Tu crois donc avoir des ennemis, mon pauvre Birotteau?

Mais oui, ma femme, nous avons des ennemis. Et la moitié de nos amis dans le quartier sont nos ennemis. Ils disent tous : « Birotteau a la chance, Birotteau est un homme de rien, le voilà

cependant adjoint, tout lui réussit. » Eh bien, ils vont être encore joliment attrapés. Apprends la première que je suis chevalier de la Légion d'honneur : le roi a signé hier l'ordonnance.

Oh! alors, dit madame Birotteau tout émue, faut donner le bal, mon bon ami. Mais qu'as-tu donc tant fait pour avoir la croix?

Quand hier M. de la Billardière m'a dit cette nouvelle, reprit Birotteau embarrassé, je me suis aussi demandé, comme toi, quels étaient mes titres; mais, en revenant, j'ai fini par les reconnaître et par approuver le gouvernement. D'abord, je suis royaliste, j'ai été blessé à Saint-Roch en vendémiaire; n'est-ce pas quelque chose que d'avoir porté les armes dans ce temps-là pour la bonne cause? Puis, selon quelques négociants, je me suis acquitté de mes fonctions consulaires à la satisfaction générale. Enfin, je suis adjoint, le roi accorde quatre croix au corps municipal de la ville de Paris. Examen fait des personnes qui, parmi les adjoints, pouvaient être décorées, le préfet m'a porté le premier sur la liste. Le roi doit, d'ailleurs, me connaître grâce au vieux Ragon, je lui fournis la seule poudre dont il veuille faire usage; nous possédons seuls la recette de la poudre de la feue reine, pauvre chère auguste victime! Le maire m'a violemment appuyé. Que veux-tu! si le roi me donne la croix sans que je la lui demande, il me semble que je ne peux la refuser sans lui manquer à tous égards. Ai-je voulu être adjoint?
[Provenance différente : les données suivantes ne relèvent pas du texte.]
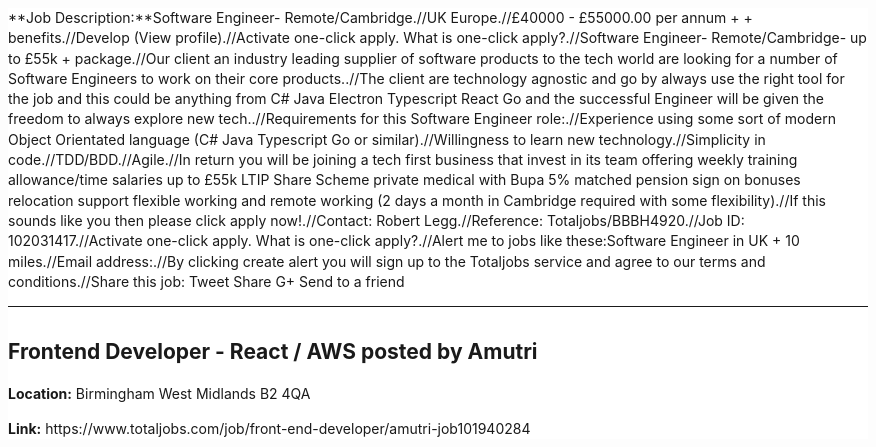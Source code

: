 <p>**Job Description:**Software Engineer- Remote/Cambridge.//UK  Europe.//£40000 - £55000.00 per annum + + benefits.//Develop (View profile).//Activate one-click apply. What is one-click apply?.//Software Engineer- Remote/Cambridge- up to £55k + package.//Our client an industry leading supplier of software products to the tech world are looking for a number of Software Engineers to work on their core products..//The client are technology agnostic and go by always use the right tool for the job and this could be anything from C#  Java  Electron  Typescript  React  Go and the successful Engineer will be given the freedom to always explore new tech..//Requirements for this Software Engineer role:.//Experience using some sort of modern Object Orientated language (C#  Java  Typescript  Go or similar).//Willingness to learn new technology.//Simplicity in code.//TDD/BDD.//Agile.//In return you will be joining a tech first business that invest in its team  offering weekly training allowance/time  salaries up to £55k  LTIP Share Scheme  private medical with Bupa  5% matched pension  sign on bonuses  relocation support  flexible working and remote working (2 days a month in Cambridge required with some flexibility).//If this sounds like you then please click apply now!.//Contact: Robert Legg.//Reference: Totaljobs/BBBH4920.//Job ID: 102031417.//Activate one-click apply. What is one-click apply?.//Alert me to jobs like these:Software Engineer in UK + 10 miles.//Email address:.//By clicking create alert you will sign up to the Totaljobs service and agree to our terms and conditions.//Share this job: Tweet Share G+ Send to a friend</p>
<hr>
<h2>Frontend Developer - React / AWS posted by Amutri</h2>
<p><strong>Location:</strong> Birmingham  West Midlands  B2 4QA</p>
<p><strong>Link:</strong> https://www.totaljobs.com/job/front-end-developer/amutri-job101940284</p>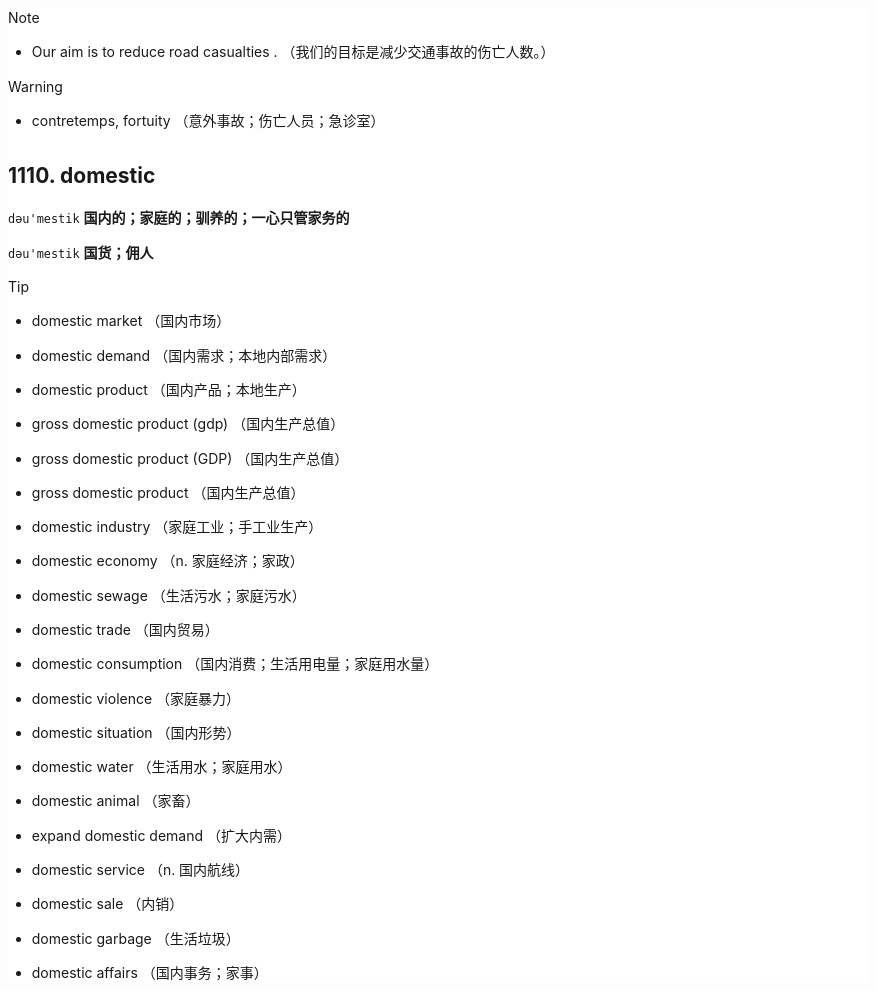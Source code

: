 > [!NOTE]
>
> - Our aim is to reduce road casualties . （我们的目标是减少交通事故的伤亡人数。）
>

> [!WARNING]
>
> - contretemps, fortuity （意外事故；伤亡人员；急诊室）
>

## 1110. domestic

`dəu'mestik`  **国内的；家庭的；驯养的；一心只管家务的**

`dəu'mestik`  **国货；佣人**

> [!TIP]
>
> - domestic market （国内市场）
>
> - domestic demand （国内需求；本地内部需求）
>
> - domestic product （国内产品；本地生产）
>
> - gross domestic product (gdp) （国内生产总值）
>
> - gross domestic product (GDP) （国内生产总值）
>
> - gross domestic product （国内生产总值）
>
> - domestic industry （家庭工业；手工业生产）
>
> - domestic economy （n. 家庭经济；家政）
>
> - domestic sewage （生活污水；家庭污水）
>
> - domestic trade （国内贸易）
>
> - domestic consumption （国内消费；生活用电量；家庭用水量）
>
> - domestic violence （家庭暴力）
>
> - domestic situation （国内形势）
>
> - domestic water （生活用水；家庭用水）
>
> - domestic animal （家畜）
>
> - expand domestic demand （扩大内需）
>
> - domestic service （n. 国内航线）
>
> - domestic sale （内销）
>
> - domestic garbage （生活垃圾）
>
> - domestic affairs （国内事务；家事）
>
Aussi, ma femme, puisque nous avons le vent en pompe, comme dit ton oncle Pillerault quand il est dans ses gaietés, suis-je décidé à mettre chez nous tout d'accord avec notre haute fortune. Si je puis être quelque chose, je me risquerai à devenir ce que le bon Dieu voudra que je sois, sous-préfet, si tel est mon destin. Ma femme, tu commets une grave erreur en croyant qu'un citoyen a payé sa dette à son pays après avoir débité pendant vingt ans des parfumeries à ceux qui venaient en chercher. Si l'État réclame le concours de nos lumières, nous les lui devons, comme nous lui devons l'impôt mobilier, les portes et fenêtres, et cætera. As-tu donc envie de toujours rester dans ton comptoir? Il y a, Dieu merci, bien assez longtemps que tu y séjournes. Le bal sera notre fête à nous. Adieu le détail, pour toi s'entend. Je brûle notre enseigne de la Reine des roses, j'efface sur notre tableau CÉSAR BIROTTEAU, MAR

CHAND PARFUMEUR, SUCCESSEUR DE RAGON, et mets tout bonnement PARFUMERIES en grosses lettres d'or. Je place à l'entre-sol le bureau, la caisse, et un joli cabinet pour toi. Je fais mon magasin de l'arrière-boutique, de la salle à manger et de la cuisine actuelles. Je loue le premier étage de la maison voisine, où j'ouvre une porte dans le mur. Je retourne l'escalier, afin d'aller de plain-pied d'une maison à l'autre. Nous aurons alors un grand appartement meublé aux oiseaux! Oui, je renouvelle ta chambre, je te ménage un boudoir, et donne une jolie chambre à Césarine. La demoiselle de comptoir que tu prendras, notre premier commis et ta femme de chambre (oui, madame, vous en aurez une!) logeront au second. Au troisième, il y aura la cuisine, la cuisinière et le garçon de peine. Le quatrième sera notre magasin général de bouteilles, cristaux et porcelaines. L'atelier de nos ouvrières dans le grenier ! Les passants ne verront plus coller les étiquettes, faire des sacs, trier des flacons, boucher des fioles. Bon pour la rue Saint-Denis ; mais, rue Saint-Honoré, fi donc! mauvais genre. Notre magasin doit être cossu comme un salon. Dis donc, sommes-nous les seuls parfumeurs qui soient dans les honneurs? N'y a-t-il pas des vinaigriers, des marchands de moutarde qui commandent la garde nationale, et qui sont très-bien vus au château? Imitons-les, étendons notre commerce, et, en même temps, poussons-nous dans les hautes sociétés.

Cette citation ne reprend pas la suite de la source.